▶ [ENTRIES SUPPLIED]:
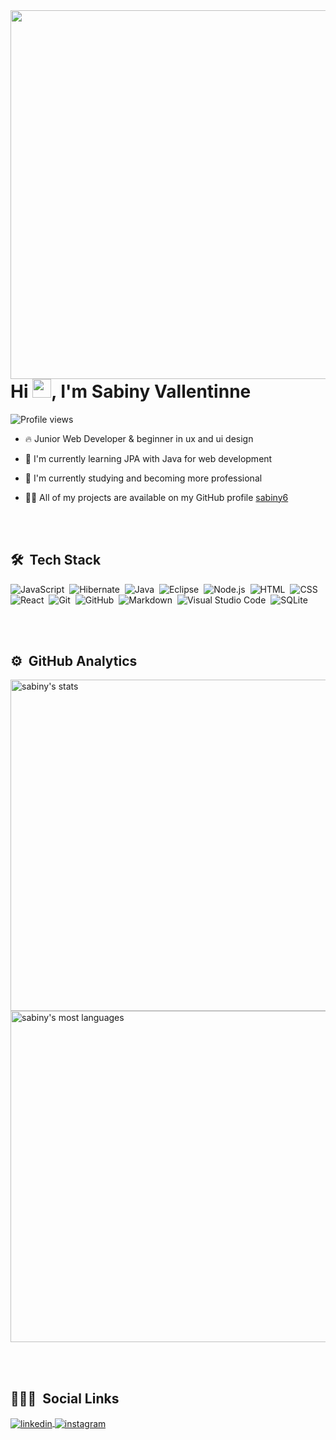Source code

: <img align="right" height="590em" src="https://raw.githubusercontent.com/gist/sabiny6/d6d6582f07138daf1e06936d3c3c7358/raw/f049d17e36919677c276392e70e78f9d3005f81f/githubcard.svg"/>
<h1 align="left">Hi <img src="https://raw.githubusercontent.com/kaueMarques/kaueMarques/master/hi.gif" width="30px">, I'm Sabiny Vallentinne</h1>
<p align="left"> <img src="https://komarev.com/ghpvc/?username=sabiny6&color=yellow" alt="Profile views" /> </p>

- 🔥 Junior Web Developer & beginner in ux and ui design 

- 🌱 I'm currently learning JPA with Java for web development

- 🔭 I'm currently studying and becoming more professional

- 👨‍💻 All of my projects are available on my GitHub profile [sabiny6](https://github.com/sabiny6)

<br><br>

## 🛠 &nbsp;Tech Stack

![JavaScript](https://img.shields.io/badge/-JavaScript-05122A?style=flat&logo=javascript)&nbsp;
![Hibernate](https://img.shields.io/badge/-Hibernate-05122A?style=flat&logo=hibernate)&nbsp;
![Java](https://img.shields.io/badge/-Java-05122A?style=flat&logo=java)&nbsp;
![Eclipse](https://img.shields.io/badge/-Eclipse-05122A?style=flat&logo=eclipse)&nbsp;
![Node.js](https://img.shields.io/badge/-Node.js-05122A?style=flat&logo=node.js)&nbsp;
![HTML](https://img.shields.io/badge/-HTML-05122A?style=flat&logo=HTML5)&nbsp;
![CSS](https://img.shields.io/badge/-CSS-05122A?style=flat&logo=CSS3&logoColor=1572B6)&nbsp;
![React](https://img.shields.io/badge/-React-05122A?style=flat&logo=react)&nbsp;
![Git](https://img.shields.io/badge/-Git-05122A?style=flat&logo=git)&nbsp;
![GitHub](https://img.shields.io/badge/-GitHub-05122A?style=flat&logo=github)&nbsp;
![Markdown](https://img.shields.io/badge/-Markdown-05122A?style=flat&logo=markdown)&nbsp;
![Visual Studio Code](https://img.shields.io/badge/-Visual%20Studio%20Code-05122A?style=flat&logo=visual-studio-code&logoColor=007ACC)&nbsp;
![SQLite](https://img.shields.io/badge/-SQLite-05122A?style=flat&logo=sqlite)&nbsp;

<br><br>

## ⚙️ &nbsp;GitHub Analytics

<p align="left">
<img width="530em" src="https://github-readme-stats.vercel.app/api?username=sabiny6&show_icons=true&theme=radical" alt="sabiny's stats"/>
<img width="530em" src="https://github-readme-stats.vercel.app/api/top-langs/?username=sabiny6&layout=compact&theme=radical" alt="sabiny's most languages"/>
</p>

<br><br>

## 👨🏽‍🦲 &nbsp;Social Links

<a href="https://linkedin.com/in/sabiny-vallentinne-18a6291a2/" target="_blank">
  <img align="center" src="https://img.shields.io/badge/-sabiny-05122A?style=flat&logo=linkedin" alt="linkedin"/>
</a>
<a href="https://instagram.com/sabiny_arts" target="_blank">
 <img align="center" src="https://img.shields.io/badge/-sabiny-05122A?style=flat&logo=instagram" alt="instagram"/>
</a>
</p>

▶ [WORK ORDER]: Reproduce the data word for word; no pictures.

▶ [OUTPUT BELOW]:
Source code

: <img align="right" height="590em" src="https://raw.githubusercontent.com/gist/sabiny6/d6d6582f07138daf1e06936d3c3c7358/raw/f049d17e36919677c276392e70e78f9d3005f81f/githubcard.svg"/>
<h1 align="left">Hi <img src="https://raw.githubusercontent.com/kaueMarques/kaueMarques/master/hi.gif" width="30px">, I'm Sabiny Vallentinne</h1>
<p align="left"> <img src="https://komarev.com/ghpvc/?username=sabiny6&color=yellow" alt="Profile views" /> </p>

- 🔥 Junior Web Developer & beginner in ux and ui design 

- 🌱 I'm currently learning JPA with Java for web development

- 🔭 I'm currently studying and becoming more professional

- 👨‍💻 All of my projects are available on my GitHub profile [sabiny6](https://github.com/sabiny6)

<br><br>

## 🛠 &nbsp;Tech Stack

![JavaScript](https://img.shields.io/badge/-JavaScript-05122A?style=flat&logo=javascript)&nbsp;
![Hibernate](https://img.shields.io/badge/-Hibernate-05122A?style=flat&logo=hibernate)&nbsp;
![Java](https://img.shields.io/badge/-Java-05122A?style=flat&logo=java)&nbsp;
![Eclipse](https://img.shields.io/badge/-Eclipse-05122A?style=flat&logo=eclipse)&nbsp;
![Node.js](https://img.shields.io/badge/-Node.js-05122A?style=flat&logo=node.js)&nbsp;
![HTML](https://img.shields.io/badge/-HTML-05122A?style=flat&logo=HTML5)&nbsp;
![CSS](https://img.shields.io/badge/-CSS-05122A?style=flat&logo=CSS3&logoColor=1572B6)&nbsp;
![React](https://img.shields.io/badge/-React-05122A?style=flat&logo=react)&nbsp;
![Git](https://img.shields.io/badge/-Git-05122A?style=flat&logo=git)&nbsp;
![GitHub](https://img.shields.io/badge/-GitHub-05122A?style=flat&logo=github)&nbsp;
![Markdown](https://img.shields.io/badge/-Markdown-05122A?style=flat&logo=markdown)&nbsp;
![Visual Studio Code](https://img.shields.io/badge/-Visual%20Studio%20Code-05122A?style=flat&logo=visual-studio-code&logoColor=007ACC)&nbsp;
![SQLite](https://img.shields.io/badge/-SQLite-05122A?style=flat&logo=sqlite)&nbsp;

<br><br>

## ⚙️ &nbsp;GitHub Analytics

<p align="left">
<img width="530em" src="https://github-readme-stats.vercel.app/api?username=sabiny6&show_icons=true&theme=radical" alt="sabiny's stats"/>
<img width="530em" src="https://github-readme-stats.vercel.app/api/top-langs/?username=sabiny6&layout=compact&theme=radical" alt="sabiny's most languages"/>
</p>

<br><br>

## 👨🏽‍🦲 &nbsp;Social Links

<a href="https://linkedin.com/in/sabiny-vallentinne-18a6291a2/" target="_blank">
  <img align="center" src="https://img.shields.io/badge/-sabiny-05122A?style=flat&logo=linkedin" alt="linkedin"/>
</a>
<a href="https://instagram.com/sabiny_arts" target="_blank">
 <img align="center" src="https://img.shields.io/badge/-sabiny-05122A?style=flat&logo=instagram" alt="instagram"/>
</a>
</p>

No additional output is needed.